Scents and Memories – by Pip Helix (Davin’s Den)


Our sense of smell is the one most strongly linked to our memories, so there is no wonder why we will sometimes find ourselves transported back in time by a certain aroma in the air.  There is a certain moment when a very light rain over a field will transport me back to a trip to Ireland, where I stood in a light mist and looking over a field so green that you would think it wasn’t possible.  In a department store, the sudden whiff of newly shipped merchandise will bring me straight back to being six years old, and shopping for back-to-school clothes in Sears.  Newly mown grass has me thinking about the years when my Dad was a landscaper, and I would play in the woods until he had finished mowing one lawn, and the smell of grass would fill the van as we got in to make our way to the next customer’s lawn.
Some of the strongest scent memories I have remind me of happy childhood days spent with my Nana.  She was a sweet, nurturing woman born in 1899 to the son and daughter of German immigrants.  I was the youngest daughter of her youngest daughter, and to my mind she doted on me especially.  By the time I was spending my summers and after school hours at her home, it was a well-lived in older house, with a very damp basement that I was not allowed to explore.  With what I know about my adult propensity toward allergic reactions to all kinds of mold, mildew and the like, that decree probably was a life-saving one.

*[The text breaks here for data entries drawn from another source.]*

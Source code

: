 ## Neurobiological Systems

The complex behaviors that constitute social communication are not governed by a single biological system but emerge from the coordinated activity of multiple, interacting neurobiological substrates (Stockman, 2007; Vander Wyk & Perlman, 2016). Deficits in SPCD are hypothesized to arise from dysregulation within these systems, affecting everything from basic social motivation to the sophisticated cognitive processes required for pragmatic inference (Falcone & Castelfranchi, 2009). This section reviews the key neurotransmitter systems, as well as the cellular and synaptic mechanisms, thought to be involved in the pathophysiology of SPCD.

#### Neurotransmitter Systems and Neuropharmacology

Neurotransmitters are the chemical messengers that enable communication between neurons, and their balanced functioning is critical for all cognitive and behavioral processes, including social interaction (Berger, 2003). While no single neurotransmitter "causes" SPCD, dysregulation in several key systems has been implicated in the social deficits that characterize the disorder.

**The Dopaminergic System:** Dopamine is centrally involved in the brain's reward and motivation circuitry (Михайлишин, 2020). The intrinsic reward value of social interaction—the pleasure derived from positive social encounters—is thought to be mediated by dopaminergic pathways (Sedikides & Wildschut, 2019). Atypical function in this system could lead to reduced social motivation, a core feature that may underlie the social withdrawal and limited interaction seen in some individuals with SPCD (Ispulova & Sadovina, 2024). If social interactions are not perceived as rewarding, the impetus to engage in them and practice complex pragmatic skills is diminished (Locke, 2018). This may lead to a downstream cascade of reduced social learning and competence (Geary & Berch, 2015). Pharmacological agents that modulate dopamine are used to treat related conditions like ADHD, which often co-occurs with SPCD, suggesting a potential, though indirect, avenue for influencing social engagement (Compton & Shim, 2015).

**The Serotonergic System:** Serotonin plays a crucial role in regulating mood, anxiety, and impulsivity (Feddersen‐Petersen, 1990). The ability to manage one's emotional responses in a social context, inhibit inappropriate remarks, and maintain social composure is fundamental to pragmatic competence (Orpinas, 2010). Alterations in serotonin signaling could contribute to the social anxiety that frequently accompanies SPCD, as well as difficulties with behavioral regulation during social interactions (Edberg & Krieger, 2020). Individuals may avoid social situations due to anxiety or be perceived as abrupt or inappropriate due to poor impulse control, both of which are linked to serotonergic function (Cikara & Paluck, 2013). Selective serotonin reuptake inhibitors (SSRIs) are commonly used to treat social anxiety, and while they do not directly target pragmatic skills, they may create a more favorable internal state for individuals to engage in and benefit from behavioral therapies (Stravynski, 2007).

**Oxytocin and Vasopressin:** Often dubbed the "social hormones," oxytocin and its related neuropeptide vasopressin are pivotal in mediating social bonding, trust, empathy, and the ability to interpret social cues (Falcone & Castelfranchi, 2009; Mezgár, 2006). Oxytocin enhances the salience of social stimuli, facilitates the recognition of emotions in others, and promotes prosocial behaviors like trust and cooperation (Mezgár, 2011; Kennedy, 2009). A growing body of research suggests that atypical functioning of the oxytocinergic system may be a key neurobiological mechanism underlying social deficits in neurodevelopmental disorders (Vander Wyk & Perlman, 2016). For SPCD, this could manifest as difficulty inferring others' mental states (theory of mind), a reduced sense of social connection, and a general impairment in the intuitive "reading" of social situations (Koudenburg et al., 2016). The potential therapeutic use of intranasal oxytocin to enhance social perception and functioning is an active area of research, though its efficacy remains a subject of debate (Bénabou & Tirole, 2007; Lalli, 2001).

As a result, a strange assortment of aromas will send me right back into my Nana’s house, a small child again.  The back bedroom with the twin beds and their clean yet worn chenille bedspreads was my room to nap in, and certain sachets or perfumes will remind me of the collection of strange powder puff jars and perfumes collected on the dresser from that room.  She lived close to a small airport, and the sound of a small plane going overhead on a sunny summer afternoon reminds me of happily dozing in that bedroom on otherwise very quiet days.
On certain nights, when my father would be later than usual coming to pick my mother and me up after work, Nana would make us dinner.  She cooked in a completely different style than my father, cooking pork chops in brown gravy with long slices of onion, and red cabbage was a frequent visitor to the dinner table.  She cooked ham with little cloves pressed into it, and made cakes from scratch, sometimes coconut or fresh oranges mixed into the icing and the cake itself.  Her kitchen always smelled wonderful, like you would be fed and loved there.  Orange cake and red cabbage in particular still send me right back to that kitchen, with the cute hand-painted pink page-boy collar trim along the edges of the ceiling.
Anyone who knows of my extreme fondness for coffee would not be surprised that my first forays into the wonderful world of caffeine were when I was three or four.  My mother and Nana would sit at a tiny wrought iron café set in an alcove of the kitchen, drinking freeze-dried instant coffee for hours.  It smelled so good, and they drank so much of it, that I would campaign to have some with them.  Eventually, I was brought into their café society, and drank instant coffee with tons of milk and sugar at the little table set.  Opening up a jar of Sanka or store brand instant coffee makes me smile and dream of sitting back at that little table, looking out the window over the tiny garden in the back yard.  In truth, it was probably really crappy coffee, but it seemed heavenly to me then, and a lifelong affair with coffee was born.
Antique stores and old attics have that certain musty, undisturbed cupboard smell that abounded in Nana’s house.  When I am missing her most acutely, I will go to what is more fashionably called a vintage store today, and move things around, hoping to catch a glimpse of something that she might have had in her house.  I am constantly in search of dishes in her particular little pretty flowered pattern, and just might faint if I ever come across any – my personal antique holy grail.  Amid the familiarity of old musty doilies and dusty ceramics made in Occupied Japan, I feel close to Nana and remember feeling safe, loved and happy in her house. I’m grateful for the strong link those certain smells have to my tender memories of the woman who meant so much to me, and when I need a little comforting, there’s nothing like some lily of the valley toilet water or a freshly laundered old chenille blanket to bring me back to simpler times,  and ease my troubled soul.